Using the multiprocessing module for cluster computing

I'm interested in running a Python program using a computer cluster. I have in the past been using Python MPI interfaces, but due to difficulties in compiling/installing these, I would prefer solutions which use built-in modules, such as Python's multiprocessing module.

What I would really like to do is just set up a multiprocessing.Pool instance that would span across the whole computer cluster, and run a Pool.map(...). Is this something that is possible/easy to do?

If this is impossible, I'd like to at least be able to start Process instances on any of the nodes from a central script with different parameters for each node.


Solution 1:

If by cluster computing you mean distributed memory systems (multiple nodes rather that SMP) then Python's multiprocessing may not be a suitable choice. It can spawn multiple processes but they will still be bound within a single node.

What you will need is a framework that handles spawing of processes across multiple nodes and provides a mechanism for communication between the processors. (pretty much what MPI does).

See the page on Parallel Processing on the Python wiki for a list of frameworks which will help with cluster computing.

From the list, pp, jug, pyro and celery look like sensible options although I can't personally vouch for any since I have no experience with any of them (I use mainly MPI).

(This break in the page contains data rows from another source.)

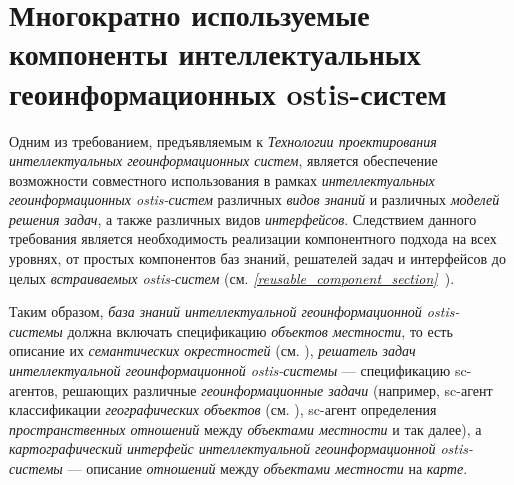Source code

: \section{Многократно используемые компоненты интеллектуальных геоинформационных ostis-систем}
\label{chapter_gis_sec_mic_components}

Одним из требованием, предъявляемым к \textit{Технологии проектирования интеллектуальных геоинформационных систем}, является обеспечение возможности совместного использования в рамках \textit{интеллектуальных геоинформационных ostis-систем} различных \textit{видов знаний} и различных \textit{моделей решения задач}, а также различных видов \textit{интерфейсов}. Следствием данного требования является необходимость реализации компонентного подхода на всех уровнях, от простых компонентов баз знаний, решателей задач и интерфейсов до целых \textit{встраиваемых ostis-систем} (см. \textit{\ref{reusable_component_section}~}).

Таким образом, \textit{база знаний интеллектуальной геоинформационной ostis-системы} должна включать спецификацию \textit{объектов местности}, то есть описание их \textit{семантических окрестностей} (см. \textit{}), \textit{решатель задач интеллектуальной геоинформационной ostis-системы} --- спецификацию sc-агентов, решающих различные \textit{геоинформационные задачи} (например, sc-агент классификации \textit{географических объектов} (см. \textit{}), sc-агент определения \textit{пространственных отношений} между \textit{объектами местности} и так далее), а \textit{картографический интерфейс интеллектуальной геоинформационной ostis-системы} --- описание \textit{отношений} между \textit{объектами местности} на \textit{карте}.

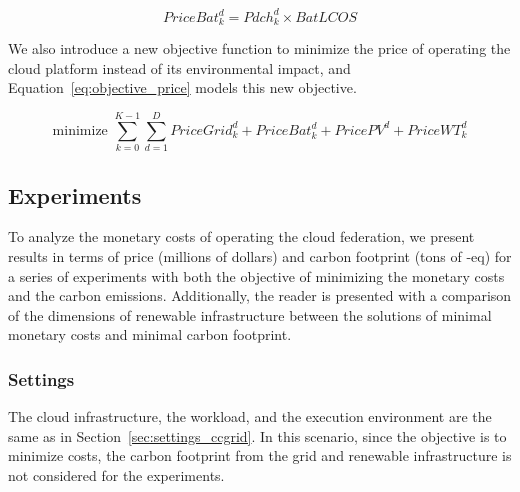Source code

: \begin{equation} \label{eq:pricebat}
   PriceBat^d_k = Pdch^d_k \times BatLCOS
\end{equation}


We also introduce a new objective function to minimize the price of operating the cloud platform instead of its environmental impact, and Equation~\eqref{eq:objective_price} models this new objective.
  
\begin{equation} \label{eq:objective_price}
\text{minimize }\sum_{k=0}^{K-1} \sum_{d=1}^D PriceGrid^d_k  + PriceBat^d_k + PricePV^d+ PriceWT^d_k
\end{equation}


\subsection{Experiments}

To analyze the monetary costs of operating the cloud federation, we present results in terms of price (millions of dollars) and carbon footprint (tons of -eq) for a series of experiments with both the objective of minimizing the monetary costs and the carbon emissions. Additionally, the reader is presented with a comparison of the dimensions of renewable infrastructure between the solutions of minimal monetary costs and minimal carbon footprint.

\subsubsection{Settings}

The cloud infrastructure, the workload, and the execution environment are the same as in Section~\ref{sec:settings_ccgrid}. In this scenario, since the objective is to minimize costs, the carbon footprint from the grid and renewable infrastructure is not considered for the experiments.

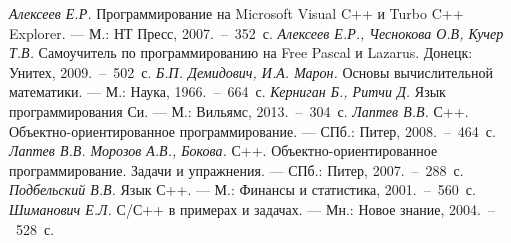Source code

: \begin{thebibliography}{9}
 \emph{Алексеев Е.Р.} Программирование на Microsoft Visual C++ и Turbo C++ Explorer. --- М.: НТ Пресс, 2007.~--~352~с. 
 \emph{Алексеев Е.Р., Чеснокова О.В, Кучер Т.В.} Самоучитель по программированию на Free Pascal и Lazarus. Донецк: Унитех, 2009.~--~502~с. 
 \emph{Б.П. Демидович, И.А. Марон.} Основы вычислительной математики. --- М.: Наука, 1966.~--~664~с.
 \emph{Керниган Б., Ритчи Д.} Язык программирования Си. ---  М.: Вильямс, 2013.~--~304~с.
 \emph{Лаптев В.В.} С++. Объектно-ориентированное программирование. --- СПб.: Питер, 2008.~--~464~с.
 \emph{Лаптев В.В. Морозов А.В., Бокова.} С++. Объектно-ориентированное программирование. Задачи и упражнения. --- СПб.: Питер, 2007.~--~288~с.
 \emph{Подбельский В.В.} Язык С++. --- М.: Финансы и статистика, 2001.~--~560~с.
 \emph{Шиманович Е.Л.} С/С++ в примерах и задачах. --- Мн.: Новое знание, 2004.~--~528~с.
\end{thebibliography}
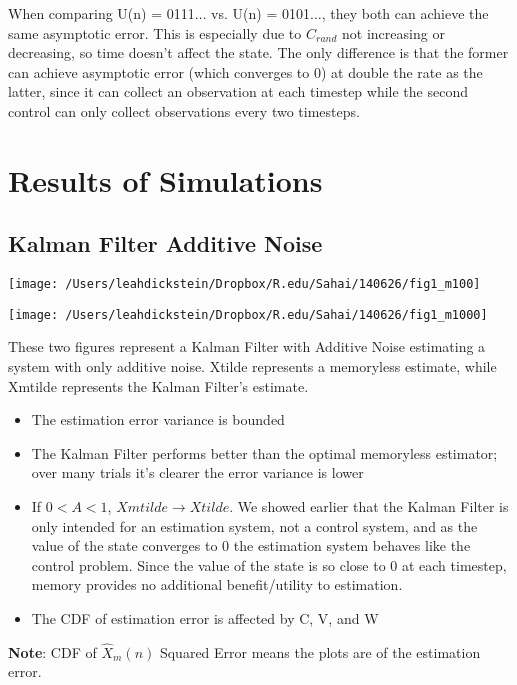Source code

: \documentclass[leqno,twocolumn]{article}
\begin{document}
When comparing U(n) = 0111$\dots$ vs. U(n) = 0101$\dots$, they both can achieve the same asymptotic error. This is especially due to $C_{rand}$ not increasing or decreasing, so time doesn't affect the state. The only difference is that the former can achieve asymptotic error (which converges to 0) at double the rate as the latter, since it can collect an observation at each timestep while the second control can only collect observations every two timesteps.

\onecolumn
\section{Results of Simulations}
\subsection{Kalman Filter Additive Noise}
\begin{minipage}[c]{0.5\textwidth}
\texttt{[image: /Users/leahdickstein/Dropbox/R.edu/Sahai/140626/fig1\_m100]}
\end{minipage}
\begin{minipage}[c]{0.5\textwidth}
\texttt{[image: /Users/leahdickstein/Dropbox/R.edu/Sahai/140626/fig1\_m1000]}
\end{minipage}
These two figures represent a Kalman Filter with Additive Noise estimating a system with only additive noise. Xtilde represents a memoryless estimate, while Xmtilde represents the Kalman Filter's estimate.
\begin{itemize}
\item The estimation error variance is bounded
\item The Kalman Filter performs better than the optimal memoryless estimator; over many trials it's clearer the error variance is lower
\item If $0 < A < 1$, $Xmtilde \rightarrow Xtilde$. We showed earlier that the Kalman Filter is only intended for an estimation system, not a control system, and as the value of the state converges to 0 the estimation system behaves like the control problem. Since the value of the state is so close to 0 at each timestep, memory provides no additional benefit/utility to estimation.
\item The CDF of estimation error is affected by C, V, and W
\end{itemize}
\textbf{Note}: CDF of $\hat{X}_m(n)$ Squared Error means the plots are of the estimation error.
\end{document}
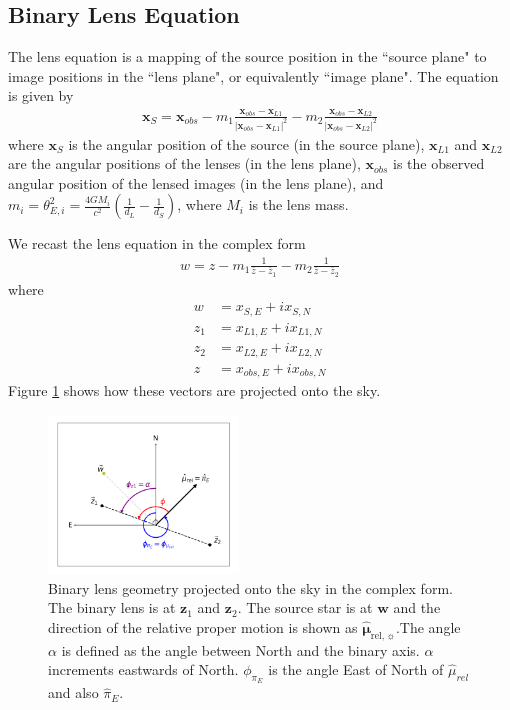 \documentclass[twocolumn]{aastex701}
\newcommand{\vect}[1]{\boldsymbol{#1}}
\newcommand{\murelhat}{\boldsymbol{\hat{\mu}}_{\boldsymbol{\mathrm{rel}},\sun}}
\begin{document}


\subsection{Binary Lens Equation}
\label{sec:binlenses_eqn}
The lens equation \citep{Schneider_1986} is a mapping of the source position in the ``source plane" to image positions in the ``lens plane", or equivalently ``image plane". The equation is given by
\begin{eqnarray}
    \vect{x}_S = \vect{x}_{obs} - m_1\frac{\vect{x}_{obs} - \vect{x}_{L1}}{|\vect{x}_{obs} - \vect{x}_{L1}|^2} - m_2\frac{\vect{x}_{obs} - \vect{x}_{L2}}{|\vect{x}_{obs} - \vect{x}_{L2}|^2}
\end{eqnarray}
%
where $\vect{x}_S$ is the angular position of the source (in the source plane), $\vect{x}_{L1}$ and $\vect{x}_{L2}$ are the angular positions of the lenses (in the lens plane), $\vect{x}_{obs}$ is the observed angular position of the lensed images (in the lens plane), and $m_i = \theta_{E, i} ^2 = \frac{4GM_i}{c^2}(\frac{1}{d_L} - \frac{1}{d_S})$, where $M_i$ is the lens mass. 

We recast the lens equation in the complex form
\begin{eqnarray}
\label{eqn:lenseqn}
    w = z - m_1 \frac{1}{\bar{z} - \bar{z}_1} - m_2 \frac{1}{\bar{z} - \bar{z}_2}
\end{eqnarray}
%
where
\begin{eqnarray}
    w &= x_{S,E} + i x_{S,N} \\
    z_1 &= x_{L1,E} + i x_{L1,N} \\
    z_2 &= x_{L2,E} + i x_{L2,N} \\
    z &= x_{obs,E} + i x_{obs,N}
\end{eqnarray}
Figure \ref{fig:geometry_binary} shows how these vectors are projected onto the sky. 

\begin{figure}
    \centering
    \includegraphics[width=0.45\textwidth]{figures/geometry_schematic_binary_lens.png}
    \caption{
    Binary lens geometry projected onto the sky in the complex form. 
    The binary lens is at $\vect{z}_1$ and $\vect{z}_2$. The source star 
    is at $\vect{w}$ and the direction of the relative proper motion is shown as $\murelhat$.The angle $\alpha$ is defined as the angle between North and the binary axis. $\alpha$ increments eastwards of North. $\phi_{\pi_E}$ is the angle East of North of $\hat{\mu}_{rel}$ and also $\hat{\pi}_E$. 
    \label{fig:geometry_binary}
    }
\end{figure}
\end{document}
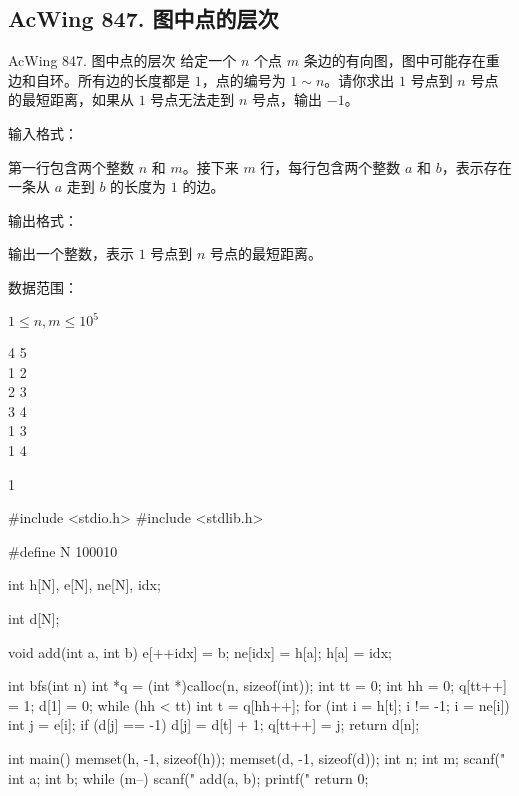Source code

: \subsection{AcWing 847. 图中点的层次}
\begin{titledbox}{AcWing 847. 图中点的层次}
    给定一个 $n$ 个点 $m$ 条边的有向图，图中可能存在重边和自环。所有边的长度都是 $1$，点的编号为 $1 \sim n$。请你求出 $1$ 号点到 $n$ 号点的最短距离，如果从 $1$ 号点无法走到 $n$ 号点，输出 $-1$。

    输入格式：

    第一行包含两个整数 $n$ 和 $m$。接下来 $m$ 行，每行包含两个整数 $a$ 和 $b$，表示存在一条从 $a$ 走到 $b$ 的长度为 $1$ 的边。

    输出格式：

    输出一个整数，表示 $1$ 号点到 $n$ 号点的最短距离。

    数据范围：

    $1 \le n,m \le 10^5$

    \begin{inputblock}
        4 5 \\
        1 2 \\
        2 3 \\
        3 4 \\
        1 3 \\
        1 4
    \end{inputblock}
    \begin{outputblock}
        1
    \end{outputblock}
\end{titledbox}

\begin{mycpptwocol}[图的BFS]
    #include <stdio.h>
    #include <stdlib.h>

    #define N 100010

    int h[N], e[N], ne[N], idx;

    int d[N];

    void add(int a, int b) {
        e[++idx] = b;
        ne[idx] = h[a];
        h[a] = idx;
    }

    int bfs(int n) {
        int *q = (int *)calloc(n, sizeof(int));
        int tt = 0;
        int hh = 0;
        q[tt++] = 1;
        d[1] = 0;
        while (hh < tt) {
            int t = q[hh++];
            for (int i = h[t]; i != -1; i = ne[i]) {
                int j = e[i];
                if (d[j] == -1) {
                    d[j] = d[t] + 1;
                    q[tt++] = j;
                }
            }
        }
        return d[n];
    }

    int main() {
        memset(h, -1, sizeof(h));
        memset(d, -1, sizeof(d));
        int n;
        int m;
        scanf("%
        int a;
        int b;
        while (m--) {
            scanf("%
            add(a, b);
        }
        printf("%
        return 0;
    }
\end{mycpptwocol}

If ease of installation/use is important, I would start by exploring jug. It's easy to install, supports common batch cluster systems, and looks well documented.

Solution 2:

In the past I've used Pyro to do this quite successfully. If you turn on mobile code it will automatically send over the wire required modules the nodes don't have already. Pretty nifty.

Solution 3:

I have luck using SCOOP as an alternative to multiprocessing for single or multi computer use and gain the benefit of job submission for clusters as well as many other features such as nested maps and minimal code changes to get working with map().

The source is available on Github. A quick example shows just how simple implementation can be!

Solution 4:

If you are willing to pip install an open source package, you should consider Ray, which out of the Python cluster frameworks is probably the option that comes closest to the single threaded Python experience. It allows you to parallelize both functions (as tasks) and also stateful classes (as actors) and does all of the data shipping and serialization as well as exception message propagation automatically. It also allows similar flexibility to normal Python (actors can be passed around, tasks can call other tasks, there can be arbitrary data dependencies, etc.). More about that in the documentation.

As an example, this is how you would do your multiprocessing map example in Ray:

import ray
ray.init()

@ray.remote
def mapping_function(input):
    return input + 1

results = ray.get([mapping_function.remote(i) for i in range(100)])

The API is a little bit different than Python's multiprocessing API, but should be easier to use. There is a walk-through tutorial that describes how to handle data-dependencies and actors, etc.

You can install Ray with "pip install ray" and then execute the above code on a single node, or it's also easy to set up a cluster, see Cloud support and Cluster support

Disclaimer: I'm one of the Ray developers.